Your task: Among these entries, how many lines have the string "found" in them? Only the number is needed.

(Dataset entries)
= = = = = = =
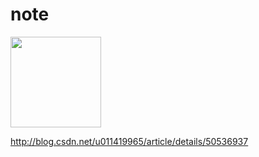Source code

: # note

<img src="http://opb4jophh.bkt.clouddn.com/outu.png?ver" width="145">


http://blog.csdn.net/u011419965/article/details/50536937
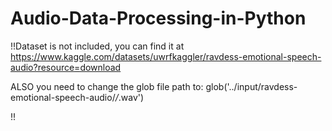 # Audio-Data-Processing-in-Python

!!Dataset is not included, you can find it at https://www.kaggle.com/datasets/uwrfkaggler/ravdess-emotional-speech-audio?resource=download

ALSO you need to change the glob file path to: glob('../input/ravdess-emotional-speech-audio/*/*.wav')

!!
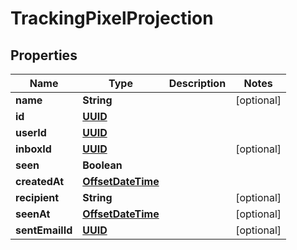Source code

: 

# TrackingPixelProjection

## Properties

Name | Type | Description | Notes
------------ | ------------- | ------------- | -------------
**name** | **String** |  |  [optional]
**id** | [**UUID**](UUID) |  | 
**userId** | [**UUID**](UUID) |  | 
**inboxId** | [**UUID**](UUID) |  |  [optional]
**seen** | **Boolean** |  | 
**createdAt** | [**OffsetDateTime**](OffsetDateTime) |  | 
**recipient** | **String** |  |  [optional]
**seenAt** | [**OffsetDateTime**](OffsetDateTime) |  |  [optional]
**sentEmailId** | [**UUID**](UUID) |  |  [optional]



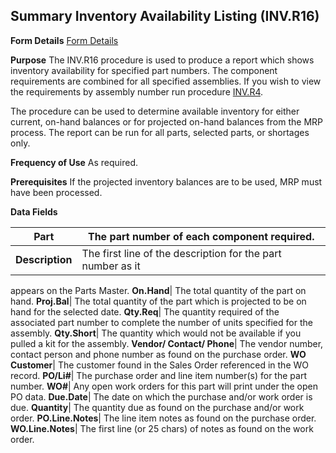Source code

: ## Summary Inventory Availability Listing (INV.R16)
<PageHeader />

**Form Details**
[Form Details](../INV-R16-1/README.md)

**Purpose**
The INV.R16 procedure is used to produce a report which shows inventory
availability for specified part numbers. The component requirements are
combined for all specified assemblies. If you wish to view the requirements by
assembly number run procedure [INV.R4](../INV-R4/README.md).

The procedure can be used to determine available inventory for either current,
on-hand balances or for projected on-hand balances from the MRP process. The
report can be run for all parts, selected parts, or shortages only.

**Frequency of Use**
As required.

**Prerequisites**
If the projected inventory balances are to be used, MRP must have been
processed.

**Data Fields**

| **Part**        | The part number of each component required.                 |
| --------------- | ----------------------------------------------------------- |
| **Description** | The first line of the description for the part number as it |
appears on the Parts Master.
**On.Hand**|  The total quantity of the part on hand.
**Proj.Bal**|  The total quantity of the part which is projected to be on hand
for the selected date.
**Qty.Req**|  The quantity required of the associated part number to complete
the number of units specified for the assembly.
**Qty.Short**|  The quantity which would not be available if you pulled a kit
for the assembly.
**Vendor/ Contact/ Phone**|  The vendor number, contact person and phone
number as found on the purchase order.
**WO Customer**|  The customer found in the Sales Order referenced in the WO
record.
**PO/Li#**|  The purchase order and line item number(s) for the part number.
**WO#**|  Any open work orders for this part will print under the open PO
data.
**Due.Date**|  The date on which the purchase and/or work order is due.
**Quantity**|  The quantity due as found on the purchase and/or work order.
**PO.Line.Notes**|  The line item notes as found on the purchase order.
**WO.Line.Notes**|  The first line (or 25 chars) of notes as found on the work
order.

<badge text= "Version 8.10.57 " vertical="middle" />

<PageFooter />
= = = = = = =
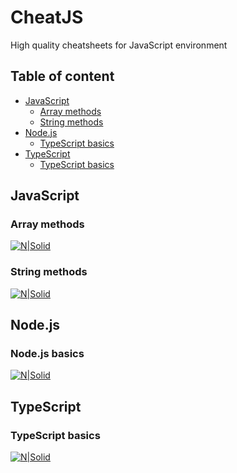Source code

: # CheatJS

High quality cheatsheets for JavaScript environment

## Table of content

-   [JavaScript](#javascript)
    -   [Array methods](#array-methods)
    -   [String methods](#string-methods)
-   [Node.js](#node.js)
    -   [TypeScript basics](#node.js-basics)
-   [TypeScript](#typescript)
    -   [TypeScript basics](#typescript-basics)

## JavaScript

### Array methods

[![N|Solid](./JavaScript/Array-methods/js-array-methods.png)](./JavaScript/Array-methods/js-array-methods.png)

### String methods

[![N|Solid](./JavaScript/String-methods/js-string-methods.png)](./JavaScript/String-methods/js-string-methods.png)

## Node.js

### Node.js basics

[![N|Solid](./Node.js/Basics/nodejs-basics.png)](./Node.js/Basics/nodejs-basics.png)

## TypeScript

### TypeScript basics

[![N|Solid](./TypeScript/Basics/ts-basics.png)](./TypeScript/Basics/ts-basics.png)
= = = = = = =
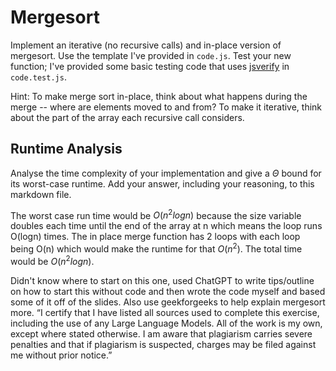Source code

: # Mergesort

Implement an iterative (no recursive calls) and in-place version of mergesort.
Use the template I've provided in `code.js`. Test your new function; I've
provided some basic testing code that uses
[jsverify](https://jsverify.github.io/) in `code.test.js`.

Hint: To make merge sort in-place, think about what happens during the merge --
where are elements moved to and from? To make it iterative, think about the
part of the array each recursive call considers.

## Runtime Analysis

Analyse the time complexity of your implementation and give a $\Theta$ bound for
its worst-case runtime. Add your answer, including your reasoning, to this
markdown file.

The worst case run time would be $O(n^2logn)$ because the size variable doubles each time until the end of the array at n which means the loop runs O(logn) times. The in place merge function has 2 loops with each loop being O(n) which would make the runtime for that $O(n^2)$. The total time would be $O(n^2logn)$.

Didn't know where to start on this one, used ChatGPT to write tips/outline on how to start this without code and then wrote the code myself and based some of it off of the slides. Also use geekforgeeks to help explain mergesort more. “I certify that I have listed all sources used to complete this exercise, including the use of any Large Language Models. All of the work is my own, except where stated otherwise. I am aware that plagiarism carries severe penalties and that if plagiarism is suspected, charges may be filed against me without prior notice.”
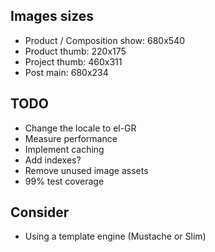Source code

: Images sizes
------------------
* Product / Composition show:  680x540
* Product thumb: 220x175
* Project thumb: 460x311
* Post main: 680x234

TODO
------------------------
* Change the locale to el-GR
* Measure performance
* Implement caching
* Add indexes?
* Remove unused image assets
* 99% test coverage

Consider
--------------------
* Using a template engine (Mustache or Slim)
= = = = = = =
Expected output: 5